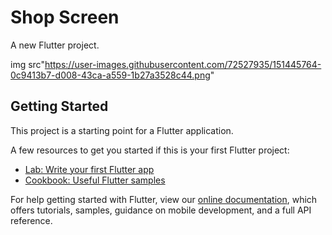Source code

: # Shop Screen

A new Flutter project.

<div aling="center">
  
img src"https://user-images.githubusercontent.com/72527935/151445764-0c9413b7-d008-43ca-a559-1b27a3528c44.png"
  
</div>

## Getting Started

This project is a starting point for a Flutter application.

A few resources to get you started if this is your first Flutter project:

- [Lab: Write your first Flutter app](https://flutter.dev/docs/get-started/codelab)
- [Cookbook: Useful Flutter samples](https://flutter.dev/docs/cookbook)

For help getting started with Flutter, view our
[online documentation](https://flutter.dev/docs), which offers tutorials,
samples, guidance on mobile development, and a full API reference.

· · · ·

TASK OBJECTIVE: Reproduce each entry precisely. Leave the pictures out.

RESPONSE TO THE TASK:
Source code

: # Shop Screen

A new Flutter project.

<div aling="center">
  
img src"https://user-images.githubusercontent.com/72527935/151445764-0c9413b7-d008-43ca-a559-1b27a3528c44.png"
  
</div>

## Getting Started

This project is a starting point for a Flutter application.

A few resources to get you started if this is your first Flutter project:

- [Lab: Write your first Flutter app](https://flutter.dev/docs/get-started/codelab)
- [Cookbook: Useful Flutter samples](https://flutter.dev/docs/cookbook)

For help getting started with Flutter, view our
[online documentation](https://flutter.dev/docs), which offers tutorials,
samples, guidance on mobile development, and a full API reference.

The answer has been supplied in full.